Are you speaking of the Fernbank Park off of River Road?


----------



## The Yeti

Stauff said:


> Are you speaking of the Fernbank Park off of River Road?


Yes sir! (I can't just type "yes sir" because it's too short so I'm adding this to lengthen the post )


----------



## husky hooker

4lb sauger???????or saugeye? man is great to see them that big! i ve caught 2 to 21/2 lbs biggest on the ohio. ANY PICTURES??


----------



## The Yeti

husky hooker said:


> 4lb sauger???????or saugeye? man is great to see them that big! i ve caught 2 to 21/2 lbs biggest on the ohio. ANY PICTURES??

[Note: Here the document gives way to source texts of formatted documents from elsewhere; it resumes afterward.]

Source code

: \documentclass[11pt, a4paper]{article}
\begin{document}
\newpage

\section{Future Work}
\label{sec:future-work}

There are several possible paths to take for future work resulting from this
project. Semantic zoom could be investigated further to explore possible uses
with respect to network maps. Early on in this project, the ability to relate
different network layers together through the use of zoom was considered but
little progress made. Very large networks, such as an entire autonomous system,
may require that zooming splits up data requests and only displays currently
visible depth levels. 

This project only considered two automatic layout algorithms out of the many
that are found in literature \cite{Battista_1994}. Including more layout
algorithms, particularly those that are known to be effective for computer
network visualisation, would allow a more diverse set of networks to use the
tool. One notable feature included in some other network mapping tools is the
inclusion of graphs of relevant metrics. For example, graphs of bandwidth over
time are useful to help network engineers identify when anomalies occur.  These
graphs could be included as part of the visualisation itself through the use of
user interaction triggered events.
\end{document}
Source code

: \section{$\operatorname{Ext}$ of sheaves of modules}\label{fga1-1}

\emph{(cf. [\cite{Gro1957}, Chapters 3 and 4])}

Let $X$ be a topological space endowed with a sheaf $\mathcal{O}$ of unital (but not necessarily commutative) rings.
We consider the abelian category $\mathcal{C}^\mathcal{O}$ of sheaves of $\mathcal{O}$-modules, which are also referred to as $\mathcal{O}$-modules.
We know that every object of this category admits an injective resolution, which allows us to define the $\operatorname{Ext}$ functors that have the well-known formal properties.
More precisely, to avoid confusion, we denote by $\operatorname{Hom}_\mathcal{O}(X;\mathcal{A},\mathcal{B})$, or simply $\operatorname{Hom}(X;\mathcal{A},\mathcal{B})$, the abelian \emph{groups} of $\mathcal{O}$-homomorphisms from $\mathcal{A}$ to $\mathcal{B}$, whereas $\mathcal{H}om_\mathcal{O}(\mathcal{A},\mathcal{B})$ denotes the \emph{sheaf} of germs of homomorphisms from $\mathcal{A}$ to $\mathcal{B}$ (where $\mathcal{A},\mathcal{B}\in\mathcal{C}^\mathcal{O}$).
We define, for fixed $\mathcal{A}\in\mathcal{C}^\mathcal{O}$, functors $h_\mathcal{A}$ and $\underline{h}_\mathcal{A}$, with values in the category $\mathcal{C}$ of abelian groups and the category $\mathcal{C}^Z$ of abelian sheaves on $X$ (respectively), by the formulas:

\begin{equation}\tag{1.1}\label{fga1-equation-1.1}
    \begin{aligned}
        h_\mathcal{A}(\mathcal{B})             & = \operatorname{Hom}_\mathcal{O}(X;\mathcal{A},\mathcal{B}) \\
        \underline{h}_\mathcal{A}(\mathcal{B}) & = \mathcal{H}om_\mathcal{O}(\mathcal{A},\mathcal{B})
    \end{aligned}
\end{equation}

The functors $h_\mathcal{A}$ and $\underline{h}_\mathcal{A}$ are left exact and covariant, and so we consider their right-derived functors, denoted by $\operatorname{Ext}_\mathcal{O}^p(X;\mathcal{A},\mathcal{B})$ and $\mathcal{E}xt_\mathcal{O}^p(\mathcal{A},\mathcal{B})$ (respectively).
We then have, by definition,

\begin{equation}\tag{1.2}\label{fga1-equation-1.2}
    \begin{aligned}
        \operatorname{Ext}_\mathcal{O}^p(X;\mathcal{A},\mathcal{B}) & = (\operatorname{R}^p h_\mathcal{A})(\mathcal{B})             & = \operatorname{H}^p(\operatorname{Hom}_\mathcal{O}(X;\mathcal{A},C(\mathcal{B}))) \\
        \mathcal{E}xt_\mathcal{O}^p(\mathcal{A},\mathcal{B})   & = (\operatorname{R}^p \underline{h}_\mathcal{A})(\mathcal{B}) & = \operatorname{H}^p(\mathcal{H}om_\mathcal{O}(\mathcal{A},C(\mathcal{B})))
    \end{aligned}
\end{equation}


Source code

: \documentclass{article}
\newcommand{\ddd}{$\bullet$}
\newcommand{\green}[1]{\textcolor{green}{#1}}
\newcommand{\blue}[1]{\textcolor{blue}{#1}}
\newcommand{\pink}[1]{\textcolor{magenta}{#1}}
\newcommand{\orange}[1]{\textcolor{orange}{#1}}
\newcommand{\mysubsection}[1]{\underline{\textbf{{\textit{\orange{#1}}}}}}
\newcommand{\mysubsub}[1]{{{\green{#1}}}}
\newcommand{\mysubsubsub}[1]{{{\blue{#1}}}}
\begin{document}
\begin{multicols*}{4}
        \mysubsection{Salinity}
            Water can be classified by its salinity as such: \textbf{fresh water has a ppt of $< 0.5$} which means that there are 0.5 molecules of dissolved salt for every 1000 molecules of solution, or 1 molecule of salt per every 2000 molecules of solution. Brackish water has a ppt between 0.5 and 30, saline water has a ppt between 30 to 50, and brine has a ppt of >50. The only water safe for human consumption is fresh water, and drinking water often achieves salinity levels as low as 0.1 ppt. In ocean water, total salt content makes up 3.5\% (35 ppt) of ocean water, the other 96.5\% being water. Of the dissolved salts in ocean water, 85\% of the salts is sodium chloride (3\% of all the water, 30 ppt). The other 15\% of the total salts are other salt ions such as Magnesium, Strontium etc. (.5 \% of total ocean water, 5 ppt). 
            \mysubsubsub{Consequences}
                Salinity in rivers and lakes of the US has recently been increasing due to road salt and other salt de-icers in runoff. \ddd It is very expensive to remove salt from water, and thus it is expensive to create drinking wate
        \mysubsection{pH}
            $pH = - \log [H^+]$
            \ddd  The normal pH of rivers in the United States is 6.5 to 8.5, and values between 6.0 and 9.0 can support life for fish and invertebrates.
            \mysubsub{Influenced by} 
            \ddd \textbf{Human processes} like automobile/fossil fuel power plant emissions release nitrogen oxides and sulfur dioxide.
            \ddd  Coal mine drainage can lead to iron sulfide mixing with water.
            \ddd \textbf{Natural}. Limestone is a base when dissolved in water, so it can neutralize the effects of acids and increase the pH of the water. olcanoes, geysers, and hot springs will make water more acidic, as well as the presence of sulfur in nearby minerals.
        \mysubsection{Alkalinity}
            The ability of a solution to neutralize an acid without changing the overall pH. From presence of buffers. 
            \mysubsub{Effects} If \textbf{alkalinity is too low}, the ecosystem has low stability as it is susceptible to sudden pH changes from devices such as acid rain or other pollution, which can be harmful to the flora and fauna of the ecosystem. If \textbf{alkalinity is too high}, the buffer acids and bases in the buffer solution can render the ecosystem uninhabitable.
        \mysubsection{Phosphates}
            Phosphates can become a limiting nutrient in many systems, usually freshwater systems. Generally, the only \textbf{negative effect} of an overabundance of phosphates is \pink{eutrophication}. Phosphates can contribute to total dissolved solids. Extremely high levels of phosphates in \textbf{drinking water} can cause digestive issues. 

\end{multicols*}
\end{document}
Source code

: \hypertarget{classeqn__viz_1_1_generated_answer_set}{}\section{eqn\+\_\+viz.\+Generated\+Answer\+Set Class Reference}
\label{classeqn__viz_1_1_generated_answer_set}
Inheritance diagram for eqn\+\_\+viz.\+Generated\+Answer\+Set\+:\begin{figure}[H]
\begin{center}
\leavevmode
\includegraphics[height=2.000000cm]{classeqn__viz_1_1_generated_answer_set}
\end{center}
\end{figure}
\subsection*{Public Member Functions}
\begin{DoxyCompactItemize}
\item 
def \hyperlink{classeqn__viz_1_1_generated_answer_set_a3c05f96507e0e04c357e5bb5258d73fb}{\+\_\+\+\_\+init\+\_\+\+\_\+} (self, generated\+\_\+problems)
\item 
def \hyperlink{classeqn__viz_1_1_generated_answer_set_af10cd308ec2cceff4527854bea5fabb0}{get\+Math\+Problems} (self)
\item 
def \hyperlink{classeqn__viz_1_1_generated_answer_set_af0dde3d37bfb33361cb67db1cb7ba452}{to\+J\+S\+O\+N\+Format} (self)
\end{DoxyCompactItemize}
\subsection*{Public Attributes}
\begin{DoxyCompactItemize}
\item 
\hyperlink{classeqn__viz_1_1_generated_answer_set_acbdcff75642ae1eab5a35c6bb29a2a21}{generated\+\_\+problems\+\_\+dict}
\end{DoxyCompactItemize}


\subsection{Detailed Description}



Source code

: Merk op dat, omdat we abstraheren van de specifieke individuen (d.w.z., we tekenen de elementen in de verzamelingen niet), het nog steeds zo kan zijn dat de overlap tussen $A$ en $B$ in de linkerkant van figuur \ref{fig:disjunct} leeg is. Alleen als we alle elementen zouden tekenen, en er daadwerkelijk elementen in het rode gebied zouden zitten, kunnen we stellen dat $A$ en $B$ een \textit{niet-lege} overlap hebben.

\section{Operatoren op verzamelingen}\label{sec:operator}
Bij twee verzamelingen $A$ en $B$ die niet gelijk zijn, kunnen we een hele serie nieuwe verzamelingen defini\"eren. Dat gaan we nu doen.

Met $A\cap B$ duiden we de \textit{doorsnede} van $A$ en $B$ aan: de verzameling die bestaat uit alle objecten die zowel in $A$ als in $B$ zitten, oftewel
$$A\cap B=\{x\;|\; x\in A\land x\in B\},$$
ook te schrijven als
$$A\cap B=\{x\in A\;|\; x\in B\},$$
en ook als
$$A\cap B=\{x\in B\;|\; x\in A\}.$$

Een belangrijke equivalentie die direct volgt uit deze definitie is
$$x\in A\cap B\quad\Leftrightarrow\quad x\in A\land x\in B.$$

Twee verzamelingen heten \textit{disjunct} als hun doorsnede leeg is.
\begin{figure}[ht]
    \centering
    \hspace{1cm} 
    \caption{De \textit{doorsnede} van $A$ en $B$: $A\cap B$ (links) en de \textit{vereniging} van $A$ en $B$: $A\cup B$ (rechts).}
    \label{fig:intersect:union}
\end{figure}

Sorry man, no pics. I never thought about it till recently - I might have over-estimated the weight a little but one was over 24" long and fat. The same spot now we've been catching nothing but BIG mooneyes on nightcrawlers (which I do have a pic of LOL). Oh well...beats a blank I guess.


----------



## Salmonid

at 24", its possible it was one of the natural reproducing river walleyes, there are way more then most folks think, I took several over the years at Greenup fishing for saugers. Har dto tell the difference though. 

Salmonid
PS, Nice mooneye, I assume your keeping for bait?? if not please freeze some for me.....


----------



## The Yeti

Salmonid said:


> at 24", its possible it was one of the natural reproducing river walleyes, there are way more then most folks think, I took several over the years at Greenup fishing for saugers. Har dto tell the difference though.
> 
> Salmonid
> PS, Nice mooneye, I assume your keeping for bait?? if not please freeze some for me.....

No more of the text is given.